A cura di Pietro Daidone, Partner di Integré, Commercialista e revisore legale 

Con l’entrata in vigore della Direttiva (UE) 2026/470 del 24 febbraio 2026, l’Unione Europea interviene in modo significativo sul quadro normativo della sostenibilità aziendale.

La direttiva – pubblicata il 26 febbraio 2026 e da recepire negli ordinamenti nazionali entro il 19 marzo 2027 – modifica la Corporate Sustainability Reporting Directive (CSRD) con un obiettivo chiaro:  semplificare il sistema di rendicontazione e ridurre gli oneri amministrativi per le imprese.

 La novità più rilevante riguarda il perimetro delle aziende soggette agli obblighi di reporting.

L’obbligo si applicherà principalmente a imprese di grandi dimensioni:

• imprese UE con oltre 450 milioni di ricavi e più di 1.000 dipendenti 

• gruppi societari che superano le stesse soglie su base consolidata

• imprese extra-UE con oltre 450 milioni di fatturato nel mercato europeo 

• imprese UE controllate da gruppi extra-UE con oltre 200 milioni di ricavi nell’UE

Le PMI restano fuori dall’obbligo di rendicontazione.

Arriva anche una tutela per le PMI nelle catene di fornitura: il cosiddetto “value chain cap”.

Le imprese con meno di 1.000 dipendenti, quando coinvolte nelle filiere delle grandi aziende, diventano “imprese protette”. Questo significa che potranno rifiutare richieste di dati ESG eccessive rispetto agli standard previsti.

Le grandi imprese dovranno quindi:

• dichiarare chiaramente la natura delle informazioni richieste

• informare i fornitori del diritto di rifiuto 

• eventualmente utilizzare autodichiarazioni o stime ragionevoli nei propri report.

Il riferimento per queste informazioni sarà rappresentato dai Voluntary Sustainability Reporting Standards (VSME).
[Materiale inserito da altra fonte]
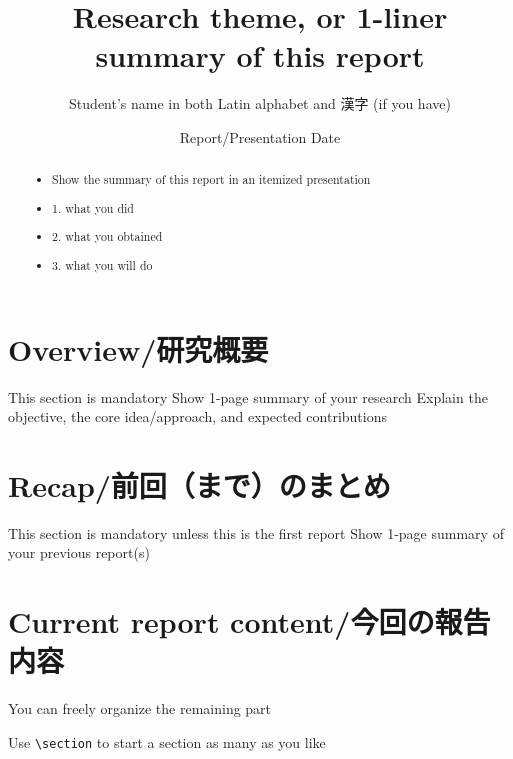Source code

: \documentclass[]{lrlabreport}
\title{Research theme, or 1-liner summary of this report}
\author{Student's name in both Latin alphabet and 漢字 (if you have)}
\date{Report/Presentation Date}
\begin{document}
\maketitle
\begin{abstract}
\noindent\begin{itemize}
    \item Show the summary of this report in an itemized presentation
    \item 1. what you did
    \item 2. what you obtained
    \item 3. what you will do
\end{itemize}
\end{abstract}
\thispagestyle{empty}


\section{Overview/研究概要}

\I This section is mandatory
\I Show 1-page summary of your research 
\I Explain the objective, the core idea/approach, and expected contributions


\section{Recap/前回（まで）のまとめ}

\I This section is mandatory unless this is the first report
\I Show 1-page summary of your previous report(s)


\section{Current report content/今回の報告内容}

\I You can freely organize the remaining part

\I Use \verb|\section| to start a section as many as you like
\end{document}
Si tratta di standard semplificati di rendicontazione per le PMI, elaborati da EFRAG e destinati a essere formalizzati dalla Commissione europea tramite atto delegato entro il 19 luglio 2026.
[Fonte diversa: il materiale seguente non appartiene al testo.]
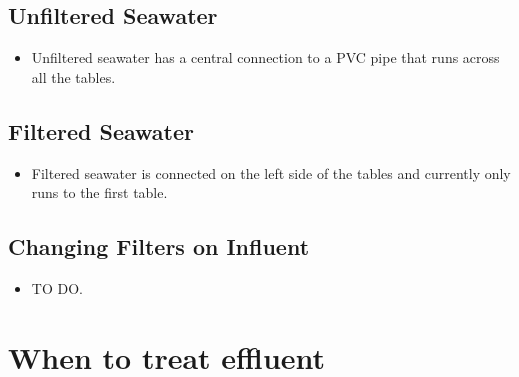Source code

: \documentclass[
  letterpaper,
  DIV=11,
  numbers=noendperiod]{scrreprt}
\providecommand{\tightlist}{%
  \setlength{\itemsep}{0pt}\setlength{\parskip}{0pt}}\usepackage{longtable,booktabs,array}
\begin{document}
\hypertarget{unfiltered-seawater}{%
\subsection*{\texorpdfstring{\textbf{Unfiltered
Seawater}}{Unfiltered Seawater}}\label{unfiltered-seawater}}

\begin{itemize}
\tightlist
\item
  Unfiltered seawater has a central connection to a PVC pipe that runs
  across all the tables.
\end{itemize}

\hypertarget{filtered-seawater}{%
\subsection*{\texorpdfstring{\textbf{Filtered
Seawater}}{Filtered Seawater}}\label{filtered-seawater}}

\begin{itemize}
\tightlist
\item
  Filtered seawater is connected on the left side of the tables and
  currently only runs to the first table.
\end{itemize}

\hypertarget{changing-filters-on-influent}{%
\subsection*{\texorpdfstring{\textbf{Changing Filters on
Influent}}{Changing Filters on Influent}}\label{changing-filters-on-influent}}

\begin{itemize}
\tightlist
\item
  TO DO.
\end{itemize}

\hypertarget{when-to-treat-effluent}{%
\section*{\texorpdfstring{\textbf{When to treat
effluent}}{When to treat effluent}}\label{when-to-treat-effluent}}

\end{document}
Anche se volontari, i VSME possono avere un ruolo strategico per molte imprese:

• Accesso al credito – le banche integrano sempre più i fattori ESG nelle valutazioni
• Vendor rating – la sostenibilità è spesso un criterio di qualificazione dei fornitori
• Interoperabilità – gli standard sono coerenti con strumenti come il documento MEF “Dialogo di sostenibilità tra PMI e banche”

In sintesi

La riforma Omnibus I cambia prospettiva: per molte PMI la sostenibilità non è più solo un obbligo regolatorio, ma può diventare una leva strategica di competitività, trasparenza e resilienza nel lungo periodo.